INFORMATION Block Start

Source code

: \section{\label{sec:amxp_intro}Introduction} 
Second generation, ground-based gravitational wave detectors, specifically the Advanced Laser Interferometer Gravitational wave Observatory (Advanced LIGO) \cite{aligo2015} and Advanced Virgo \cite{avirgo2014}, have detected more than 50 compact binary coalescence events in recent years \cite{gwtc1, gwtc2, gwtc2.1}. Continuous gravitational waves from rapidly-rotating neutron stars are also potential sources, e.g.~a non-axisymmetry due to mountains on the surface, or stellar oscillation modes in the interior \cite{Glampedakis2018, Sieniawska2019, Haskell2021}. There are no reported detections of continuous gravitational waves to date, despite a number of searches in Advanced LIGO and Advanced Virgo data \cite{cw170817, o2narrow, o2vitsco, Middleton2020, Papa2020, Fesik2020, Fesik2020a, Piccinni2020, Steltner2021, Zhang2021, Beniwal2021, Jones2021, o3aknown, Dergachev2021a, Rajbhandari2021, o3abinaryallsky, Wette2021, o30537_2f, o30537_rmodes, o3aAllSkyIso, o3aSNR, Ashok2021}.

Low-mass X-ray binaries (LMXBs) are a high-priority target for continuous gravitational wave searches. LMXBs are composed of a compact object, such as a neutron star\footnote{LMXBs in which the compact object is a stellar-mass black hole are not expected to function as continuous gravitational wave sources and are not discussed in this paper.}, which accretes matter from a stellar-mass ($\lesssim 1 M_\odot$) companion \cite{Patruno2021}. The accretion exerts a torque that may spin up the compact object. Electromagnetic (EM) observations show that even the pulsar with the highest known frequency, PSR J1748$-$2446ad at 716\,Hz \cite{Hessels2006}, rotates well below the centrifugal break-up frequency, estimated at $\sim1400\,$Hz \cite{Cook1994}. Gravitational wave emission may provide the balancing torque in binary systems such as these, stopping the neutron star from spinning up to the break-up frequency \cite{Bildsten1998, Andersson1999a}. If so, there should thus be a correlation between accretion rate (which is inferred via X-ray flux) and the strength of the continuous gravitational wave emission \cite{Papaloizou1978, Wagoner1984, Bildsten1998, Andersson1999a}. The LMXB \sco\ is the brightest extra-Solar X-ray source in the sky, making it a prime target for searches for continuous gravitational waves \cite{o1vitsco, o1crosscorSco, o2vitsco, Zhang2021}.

INFORMATION Block End
INFORMATION Block Start

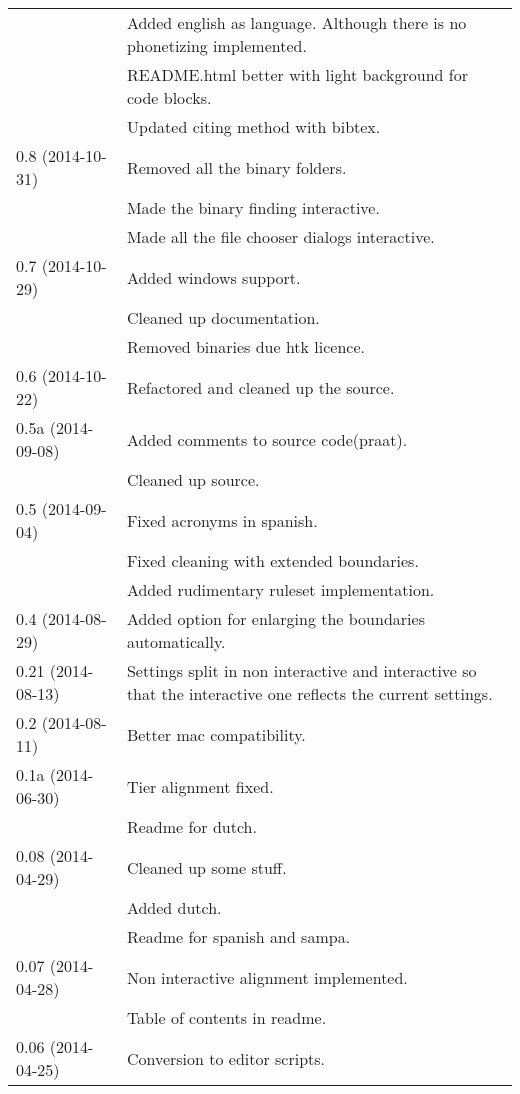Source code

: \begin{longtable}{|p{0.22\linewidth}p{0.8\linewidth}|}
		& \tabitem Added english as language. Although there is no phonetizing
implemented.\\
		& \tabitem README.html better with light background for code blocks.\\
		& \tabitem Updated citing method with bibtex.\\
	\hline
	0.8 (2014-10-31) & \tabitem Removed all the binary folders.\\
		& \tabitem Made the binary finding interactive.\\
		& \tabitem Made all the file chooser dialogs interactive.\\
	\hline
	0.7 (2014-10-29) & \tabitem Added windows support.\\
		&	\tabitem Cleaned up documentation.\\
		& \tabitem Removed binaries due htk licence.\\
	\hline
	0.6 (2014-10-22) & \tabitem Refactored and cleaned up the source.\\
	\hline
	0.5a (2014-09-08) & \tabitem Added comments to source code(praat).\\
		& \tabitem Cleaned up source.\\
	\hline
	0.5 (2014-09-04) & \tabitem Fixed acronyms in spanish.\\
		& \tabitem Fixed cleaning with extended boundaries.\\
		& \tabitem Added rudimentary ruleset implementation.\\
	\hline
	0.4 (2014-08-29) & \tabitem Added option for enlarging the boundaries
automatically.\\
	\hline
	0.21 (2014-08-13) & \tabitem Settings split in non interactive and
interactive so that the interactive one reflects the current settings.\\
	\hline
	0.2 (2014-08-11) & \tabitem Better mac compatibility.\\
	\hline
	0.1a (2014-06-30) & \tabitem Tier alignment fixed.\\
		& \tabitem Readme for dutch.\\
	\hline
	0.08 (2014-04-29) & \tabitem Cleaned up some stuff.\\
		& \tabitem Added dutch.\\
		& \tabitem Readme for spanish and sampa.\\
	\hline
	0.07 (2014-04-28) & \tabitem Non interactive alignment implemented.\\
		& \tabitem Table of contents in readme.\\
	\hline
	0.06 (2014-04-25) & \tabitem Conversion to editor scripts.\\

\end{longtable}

INFORMATION Block End

WORK ITEM: Go through the listing above. Show each line where the word "implemented" is found.

EXERCISE ANSWER:
implemented.\\
	0.07 (2014-04-28) & \tabitem Non interactive alignment implemented.\\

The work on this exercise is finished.